In the UK, presenter-led nature radio shows, such as Desmond Hawkins' The Naturalist and James Fisher's Birds in Britain (1951–1963), encouraged the BBC to expand into similar personality-driven television shows. In 1954, the BBC started airing Zoo Quest (1954–1963), featuring David Attenborough embarking on expeditions to capture live wildlife and populate the London Zoo. The BBC's Natural History Unit (NHU) was founded in 1957 to streamline production on nature documentaries. Both Attenborough and the NHU have become the most renowned and respected forces in the genre, releasing numerous high-profile documentaries up to the present day.

On NBC, Don Meier and Marlin Perkins cooperated on Zoo Parade (1950–1957), which had a similar format to Zoo Quest albeit for the benefit of the Chicago Zoo. Other early nature documentaries include CBC's Fur and Feathers (1955–1956), hosted by Ian McTaggart-Cowan, and Look, a studio-based BBC magazine-program with filmed inserts, hosted by Sir Peter Scott from 1955 to 1981.

=== 1960s ===
As color television grew in popularity, NBC's Meier-Perkins collaboration expanded into Wild Kingdom (1963–1988), which merged the sensibilities of Disney's colorful nature films with the constraints of television production. The National Geographic Society began to produce television specials for CBS in the mid-1960s, including influential nature documentaries such as Miss Goodall and the Wild Chimpanzees (1965) and The World of Jacques-Yves Cousteau (1966).

The first 50-minute weekly documentary series, The World About Us, began on BBC2 in 1967 with a color installment from the French filmmaker Haroun Tazieff, called "Volcano". Around 1982, the series changed its title to The Natural World, which the BBC Natural History Unit in Bristol continued to produce as of 2023. In 1961, Anglia Television produced the first of the award-winning Survival series, which lasted up until 2001. It was eventually axed when the network introduced a controversial new schedule which many commentators have criticized as "dumbing down".

=== 1970s-1990s ===
Between 1974 and 1980, the Spanish nature documentary television series El Hombre y la Tierra (The Man and the Earth), produced by TVE and presented by naturalist Félix Rodríguez de la Fuente, used 35 mm film, which posed significant logistic and technical challenges at the time. The show gained international recognition.

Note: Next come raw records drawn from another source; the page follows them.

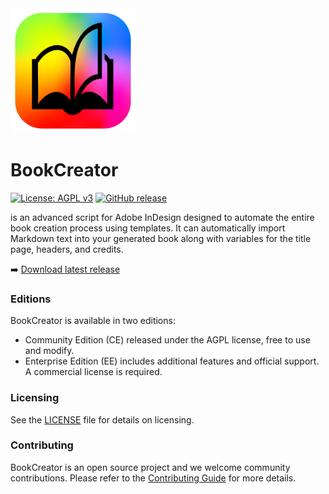 <img src="docs/images/automaticbook-logo.png" alt="Mon logo" width="200"/>

# BookCreator
[![License: AGPL v3](https://img.shields.io/badge/License-AGPL%20v3-blue.svg)](https://www.gnu.org/licenses/agpl-3.0)
[![GitHub release](https://img.shields.io/github/v/release/lab-Spectral/BookCreator?include_prereleases&sort=semver)](https://github.com/lab-Spectral/BookCreator/releases/latest)

is an advanced script for Adobe InDesign designed to automate the entire book creation process using templates. It can automatically import Markdown text into your generated book along with variables for the title page, headers, and credits.

➡️ [Download latest release](https://github.com/lab-Spectral/BookCreator/releases/latest)


### Editions

BookCreator is available in two editions:
- Community Edition (CE) released under the AGPL license, free to use and modify.
- Enterprise Edition (EE) includes additional features and official support. A commercial license is required.

### Licensing
See the [LICENSE](LICENSE) file for details on licensing.

### Contributing
BookCreator is an open source project and we welcome community contributions.
Please refer to the [Contributing Guide](CONTRIBUTING.md) for more details.
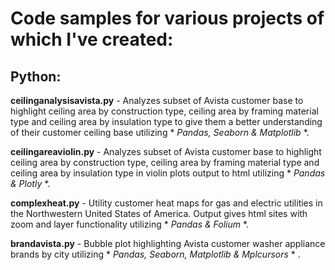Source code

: # Code samples for various projects of which I've created:

## Python:

  **ceilinganalysisavista.py** - Analyzes subset of Avista customer base to highlight ceiling area by construction type, ceiling area by framing material type and ceiling area by insulation type to give them a better understanding of their customer ceiling base utilizing * *Pandas, Seaborn & Matplotlib* *.

  **ceilingareaviolin.py** - Analyzes subset of Avista customer base to highlight ceiling area by construction type, ceiling area by framing material type and ceiling area by insulation type in violin plots output to html utilizing * *Pandas & Plotly* *.

  **complexheat.py** - Utility customer heat maps for gas and electric utilities in the Northwestern United States of America. Output gives html sites with zoom and layer functionality utilizing * *Pandas & Folium* *.

  **brandavista.py** - Bubble plot highlighting Avista customer washer appliance brands by city utilizing * *Pandas, Seaborn, Matplotlib & Mplcursors* * .


  
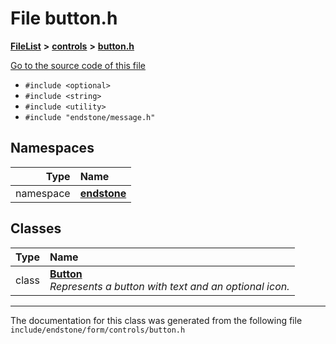

# File button.h



[**FileList**](files.md) **>** [**controls**](dir_035306890ec6a3fa870e30b726ac5ffc.md) **>** [**button.h**](button_8h.md)

[Go to the source code of this file](button_8h_source.md)



* `#include <optional>`
* `#include <string>`
* `#include <utility>`
* `#include "endstone/message.h"`













## Namespaces

| Type | Name |
| ---: | :--- |
| namespace | [**endstone**](namespaceendstone.md) <br> |


## Classes

| Type | Name |
| ---: | :--- |
| class | [**Button**](classendstone_1_1Button.md) <br>_Represents a button with text and an optional icon._  |



















































------------------------------
The documentation for this class was generated from the following file `include/endstone/form/controls/button.h`

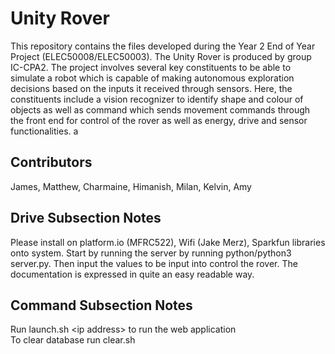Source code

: # Unity Rover
This repository contains the files developed during the Year 2 End of Year Project (ELEC50008/ELEC50003). The Unity Rover is produced by group IC-CPA2. The project involves several key constituents to be able to simulate a robot which is capable of making autonomous exploration decisions based on the inputs it received through sensors. Here, the constituents include a vision recognizer to identify shape and colour of objects as well as command which sends movement commands through the front end for control of the rover as well as energy, drive and sensor functionalities. a

## Contributors
James,
Matthew,
Charmaine,
Himanish,
Milan,
Kelvin,
Amy

## Drive Subsection Notes
Please install on platform.io (MFRC522), Wifi (Jake Merz), Sparkfun libraries onto system. Start by running the server by running python/python3 server.py. Then input the values to be input into control the rover. The documentation is expressed in quite an easy readable way.

## Command Subsection Notes
Run launch.sh &lt;ip address> to run the web application <br>
To clear database run clear.sh


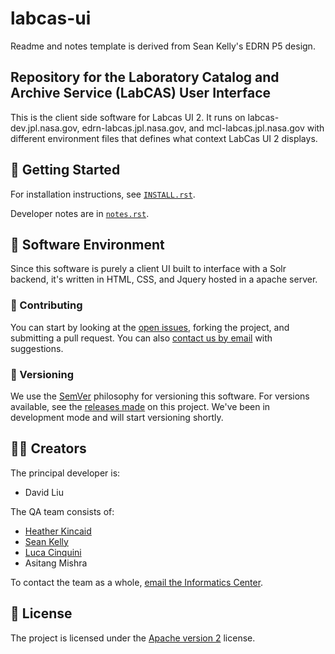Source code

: # labcas-ui

Readme and notes template is derived from Sean Kelly's EDRN P5 design.

## Repository for the Laboratory Catalog and Archive Service (LabCAS) User Interface

This is the client side software for Labcas UI 2. It runs on labcas-dev.jpl.nasa.gov, edrn-labcas.jpl.nasa.gov, and mcl-labcas.jpl.nasa.gov with different environment files that defines what context LabCas UI 2 displays.

## 🚗 Getting Started

For installation instructions, see [`INSTALL.rst`](INSTALL.rst).

Developer notes are in [`notes.rst`](notes.rst).

## 📀 Software Environment

Since this software is purely a client UI built to interface with a Solr backend, it's written in HTML, CSS, and Jquery hosted in a apache server.


### 👥 Contributing

You can start by looking at the [open issues](https://github.com/EDRN/labcas-ui/issues), forking the project, and submitting a pull request. You can also [contact us by email](mailto:ic-portal@jpl.nasa.gov) with suggestions.


### 🔢 Versioning

We use the [SemVer](https://semver.org/) philosophy for versioning this software. For versions available, see the [releases made](https://github.com/EDRN/labcas-ui/releases) on this project. We've been in development mode and will start versioning shortly.


## 👩‍🎨 Creators

The principal developer is:

- David Liu

The QA team consists of:

- [Heather Kincaid](https://github.com/hoodriverheather)
- [Sean Kelly](https://github.com/nutjob4life)
- [Luca Cinquini](https://github.com/LucaCinquini)
- Asitang Mishra

To contact the team as a whole, [email the Informatics Center](mailto:ic-portal@jpl.nasa.gov).


## 📃 License

The project is licensed under the [Apache version 2](LICENSE.txt) license.
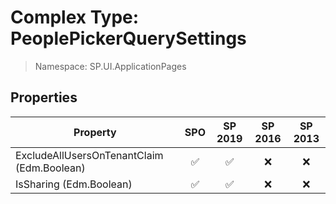 # Complex Type: PeoplePickerQuerySettings

> Namespace: SP.UI.ApplicationPages

## Properties

Property | SPO | SP 2019 | SP 2016 | SP 2013
----------|:---:|:-------:|:-------:|:-------:
ExcludeAllUsersOnTenantClaim (Edm.Boolean) | ✅ | ✅ | ❌ | ❌
IsSharing (Edm.Boolean) | ✅ | ✅ | ❌ | ❌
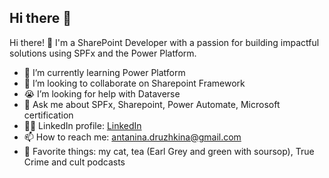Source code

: ## Hi there 👋

Hi there! 👋 I'm a SharePoint Developer with a passion for building impactful solutions using SPFx and the Power Platform.

- 🌱 I’m currently learning Power Platform
- 👯 I’m looking to collaborate on Sharepoint Framework
- 😭 I’m looking for help with Dataverse
- 💬 Ask me about SPFx, Sharepoint, Power Automate, Microsoft certification
- 👩‍💼 LinkedIn profile: [LinkedIn](https://www.linkedin.com/in/antanina-druzhkina/)
- 📫 How to reach me: antanina.druzhkina@gmail.com
- 🌟 Favorite things: my cat, tea (Earl Grey and green with soursop), True Crime and cult podcasts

During the late 1970s and early 1980s, several other television companies round the world set up their own specialized natural-history departments, including the Australian Broadcasting Corporation in Melbourne, Australia and TVNZ's unit in Dunedin, New Zealand — both still in existence, the latter having changed its name to "NHNZ".

Cruel Camera was a 1982 exposé as part of CBC's The Fifth Estate, focusing on animal cruelty in Hollywood films and nature documentaries, including staged scenes in True-Life Adventures and Wild Kingdom. Although nature documentaries practically disappeared from American broadcast television in the 1980s, cable channels quickly picked up the slack. Discovery Channel was founded in 1985, and TBS began to air nature documentaries in 1986, during its hold over the National Geographic Explorer series. PBS, which benefited greatly from a 1980 export of BBC's Life on Earth, quickly entered into a long-lasting agreement to distribute and co-produce BBC programs. It also produced several series of its own, including Nature (1982–present) and Wild America (1982–1994). Animal Planet, an entire cable channel originally focused on nature documentaries, was founded in 1996 as a joint venture between Discovery Communications and BBC Worldwide. International co-productions have become the norm, as nature documentary production costs and global appeal continue to rise.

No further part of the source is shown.